What is expected: From the entries that follow, gather each line holding the word "POST".

(Stored data entries)
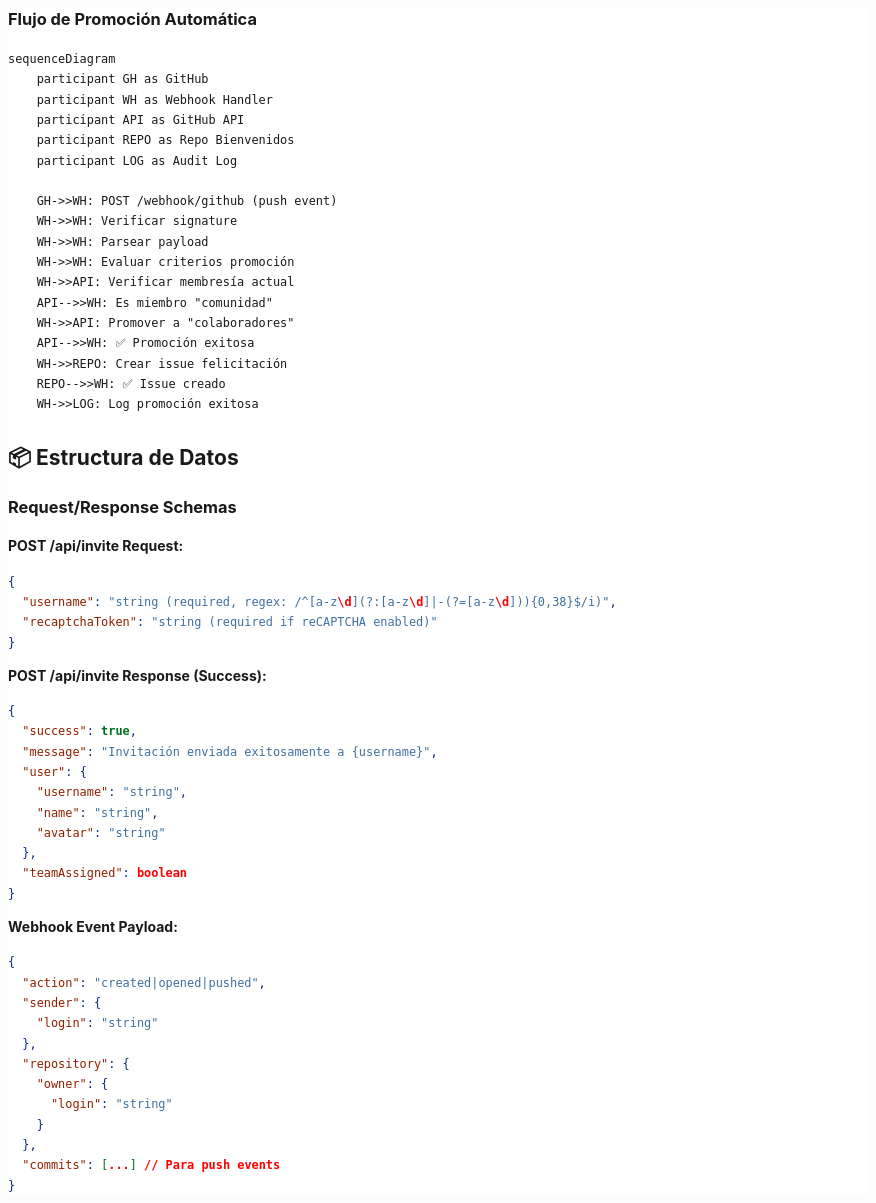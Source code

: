 ### Flujo de Promoción Automática

```mermaid
sequenceDiagram
    participant GH as GitHub
    participant WH as Webhook Handler
    participant API as GitHub API
    participant REPO as Repo Bienvenidos
    participant LOG as Audit Log

    GH->>WH: POST /webhook/github (push event)
    WH->>WH: Verificar signature
    WH->>WH: Parsear payload
    WH->>WH: Evaluar criterios promoción
    WH->>API: Verificar membresía actual
    API-->>WH: Es miembro "comunidad"
    WH->>API: Promover a "colaboradores"
    API-->>WH: ✅ Promoción exitosa
    WH->>REPO: Crear issue felicitación
    REPO-->>WH: ✅ Issue creado
    WH->>LOG: Log promoción exitosa
```

## 📦 Estructura de Datos

### Request/Response Schemas

**POST /api/invite Request:**
```json
{
  "username": "string (required, regex: /^[a-z\d](?:[a-z\d]|-(?=[a-z\d])){0,38}$/i)",
  "recaptchaToken": "string (required if reCAPTCHA enabled)"
}
```

**POST /api/invite Response (Success):**
```json
{
  "success": true,
  "message": "Invitación enviada exitosamente a {username}",
  "user": {
    "username": "string",
    "name": "string",
    "avatar": "string"
  },
  "teamAssigned": boolean
}
```

**Webhook Event Payload:**
```json
{
  "action": "created|opened|pushed",
  "sender": {
    "login": "string"
  },
  "repository": {
    "owner": {
      "login": "string"
    }
  },
  "commits": [...] // Para push events
}
```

Written answer:
    GH->>WH: POST /webhook/github (push event)
**POST /api/invite Request:**
**POST /api/invite Response (Success):**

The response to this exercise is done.